N being the number of authors requested and 1 being the initial query to fetch the posts. So if we returned 10 posts, we would make 11 queries to the database.
That's a lot of round trips to the database, and it can slow down your application significantly as the number of records grows, or the complexity of the queries increase.
Let's take a look at the following query and it's resolvers:
query {
posts {
title
author {
name
}
}
}
const resolvers = {
Query: {
posts: async () => {
return await Post.find()
},
},
Post: {
author: async (post) => {
return await Author.findById(post.authorId)
},
},
}
With the above query returning 10 posts, let's look at the SQL we would generate:
SELECT * FROM posts;
SELECT * FROM authors WHERE id = 1;
SELECT * FROM authors WHERE id = 2;
SELECT * FROM authors WHERE id = 3;
...
SELECT * FROM authors WHERE id = 10;
This issue is particularly pervasive because it throws no errors, causes no lint warnings and will easily make it into production without being noticed.
How to solve the N+1 problem with dataloaders
The answer is dataloaders
. Dataloaders are a pattern that allows you to batch and cache queries to your database. This means that instead of making N+1 queries, you can batch all the author IDs and fetch them in a single query.
If you're using node you can use the dataloader
package to implement dataloaders in your GraphQL server. But regardless of your stack, the concept remains the same.
npm install dataloader
The dataloader
library provides a new class Dataloader
which we can use to write a dataloader for each query we want to batch. In our case let's look at the Author
type.
First we write a dataloader for the Author
type:
import DataLoader from 'dataloader'
const authorLoader = new DataLoader(async (keys) => {
// Fetch all authors with the given keys
const authors = await Author.find({ _id: { $in: keys } })
// Map the authors back to the keys
return keys.map((key) => {
return authors.find((author) => author.id === key)
})
})
And then you can use the authorLoader
in your resolver:
const resolvers = {
Query: {
posts: async () => {
return await Post.find()
},
},
Post: {
author: async (post) => {
return await context.authorLoader.load(post.authorId)
},
},
}
If we called .load
with 10 author IDs, the dataloader would receive all unique ids. Allowing us to send a single query.
Each time our nested resolver is called, we use the load
method of our dataloader.
context.authorLoader.load(1)
context.authorLoader.load(2)
context.authorLoader.load(3)
...
context.authorLoader.load(10)
This would mean the dataloader would receive all unique author IDs and we could fetch all authors in a single query.
SELECT * FROM authors WHERE id IN (1, 2, 3, ..., 10);
This means we are only sending two queries to the database, one for the posts and one for the authors.

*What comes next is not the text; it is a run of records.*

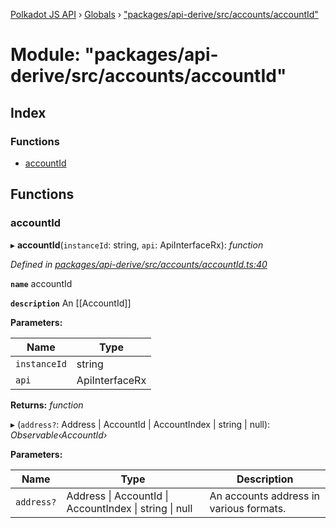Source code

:[Polkadot JS API](../README.md) › [Globals](../globals.md) › ["packages/api-derive/src/accounts/accountId"](_packages_api_derive_src_accounts_accountid_.md)

# Module: "packages/api-derive/src/accounts/accountId"

## Index

### Functions

* [accountId](_packages_api_derive_src_accounts_accountid_.md#accountid)

## Functions

###  accountId

▸ **accountId**(`instanceId`: string, `api`: ApiInterfaceRx): *function*

*Defined in [packages/api-derive/src/accounts/accountId.ts:40](https://github.com/polkadot-js/api/blob/6ae75ba92e/packages/api-derive/src/accounts/accountId.ts#L40)*

**`name`** accountId

**`description`** An [[AccountId]]

**Parameters:**

Name | Type |
------ | ------ |
`instanceId` | string |
`api` | ApiInterfaceRx |

**Returns:** *function*

▸ (`address?`: Address | AccountId | AccountIndex | string | null): *Observable‹AccountId›*

**Parameters:**

Name | Type | Description |
------ | ------ | ------ |
`address?` | Address &#124; AccountId &#124; AccountIndex &#124; string &#124; null | An accounts address in various formats. |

This is a huge improvement over the N+1 problem.
SELECT * FROM posts;
SELECT * FROM authors WHERE id IN (1, 2, 3, ..., 10);
Data leakage
Because the dataloader is caching keys and results, it is important we generate a new instances on each request. We do this by attaching the dataloader to the context object.
const server = new ApolloServer({
typeDefs,
resolvers,
context: () => {
return {
authorLoader: new DataLoader(async (keys) => {
// Fetch all authors with the given keys
const authors = await Author.find({ _id: { $in: keys } })
// Map the authors back to the keys
return keys.map((key) => {
return authors.find((author) => author.id === key)
})
}),
}
},
})
The context callback is fired for each request, meaning we get a new dataloader for each request. This means each client gets their own cache and we avoid data leakage.
If you were to just import and use a dataloader instance, you would be sharing the cache between all clients. This would mean that one client could see the data of another client. Very bad!
Conclusion
The N+1 problem is a common performance issue when building GraphQL APIs. By using dataloaders, you can batch and cache queries to your database, reducing the number of round trips and improving the performance of your application.